A Buffalo, Minn., investment adviser, David Blaine Welliver, and his company, Dblaine Capital,  have been charged with fraud, breaches of fiduciary duties, and numerous other violations of the federal securities laws by the U.S. Securities and Exchange Commission.

In a complaint filed in Minnesota federal district court (PDF), the SEC charges that Welliver and his company “entered into an improper quid pro quo agreement” by taking out about $4 million in loans from a Burnsville company on condition that a portion of the loan be reinvested in a company controlled by principals at the lender. That agreement was not revealed to investors in a mutual fund managed by Welliver, or to the fund’s trustees, according to the complaint.

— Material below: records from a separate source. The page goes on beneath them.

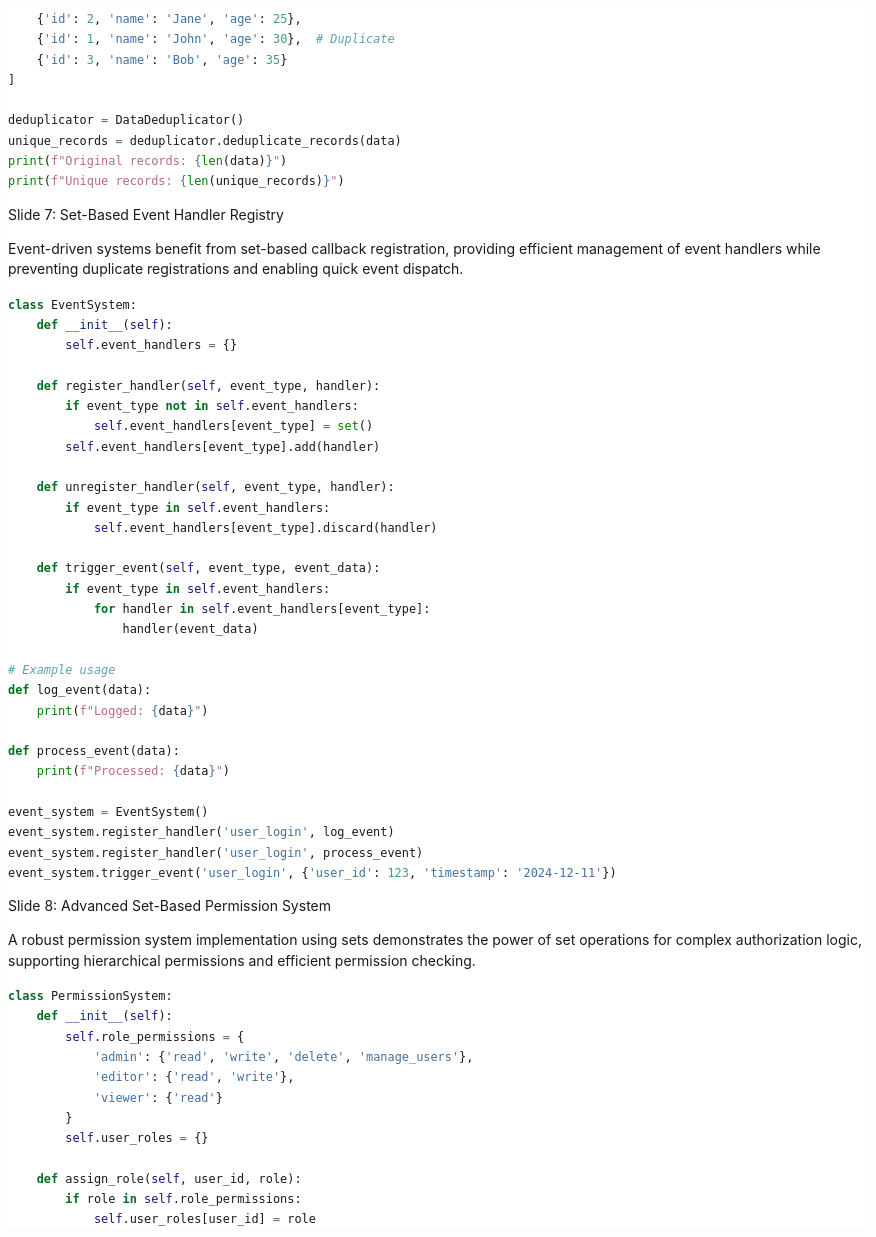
 ```python
    {'id': 2, 'name': 'Jane', 'age': 25},
    {'id': 1, 'name': 'John', 'age': 30},  # Duplicate
    {'id': 3, 'name': 'Bob', 'age': 35}
]

deduplicator = DataDeduplicator()
unique_records = deduplicator.deduplicate_records(data)
print(f"Original records: {len(data)}")
print(f"Unique records: {len(unique_records)}")
```

Slide 7: Set-Based Event Handler Registry

Event-driven systems benefit from set-based callback registration, providing efficient management of event handlers while preventing duplicate registrations and enabling quick event dispatch.

```python
class EventSystem:
    def __init__(self):
        self.event_handlers = {}
    
    def register_handler(self, event_type, handler):
        if event_type not in self.event_handlers:
            self.event_handlers[event_type] = set()
        self.event_handlers[event_type].add(handler)
    
    def unregister_handler(self, event_type, handler):
        if event_type in self.event_handlers:
            self.event_handlers[event_type].discard(handler)
    
    def trigger_event(self, event_type, event_data):
        if event_type in self.event_handlers:
            for handler in self.event_handlers[event_type]:
                handler(event_data)

# Example usage
def log_event(data):
    print(f"Logged: {data}")

def process_event(data):
    print(f"Processed: {data}")

event_system = EventSystem()
event_system.register_handler('user_login', log_event)
event_system.register_handler('user_login', process_event)
event_system.trigger_event('user_login', {'user_id': 123, 'timestamp': '2024-12-11'})
```

Slide 8: Advanced Set-Based Permission System

A robust permission system implementation using sets demonstrates the power of set operations for complex authorization logic, supporting hierarchical permissions and efficient permission checking.

```python
class PermissionSystem:
    def __init__(self):
        self.role_permissions = {
            'admin': {'read', 'write', 'delete', 'manage_users'},
            'editor': {'read', 'write'},
            'viewer': {'read'}
        }
        self.user_roles = {}
    
    def assign_role(self, user_id, role):
        if role in self.role_permissions:
            self.user_roles[user_id] = role
```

The SEC charged that Welliver, 51, spent at least $500,000 of the $4 million for his personal benefit, including a $40,000 car, “vacations, meals, home improvements, high-end department store purchases, jewelry, his son’s college tuition, and the payment of back taxes.”

Welliver’s attorney, James Masella, of the New York law firm Blank Rome, denied the charges, saying: “We fully expect to clear Mr. Welliver’s good name. The SEC’s claims are utterly baseless. We fully anticipate a jury of Mr. Welliver’s peers will vindicate him completely.”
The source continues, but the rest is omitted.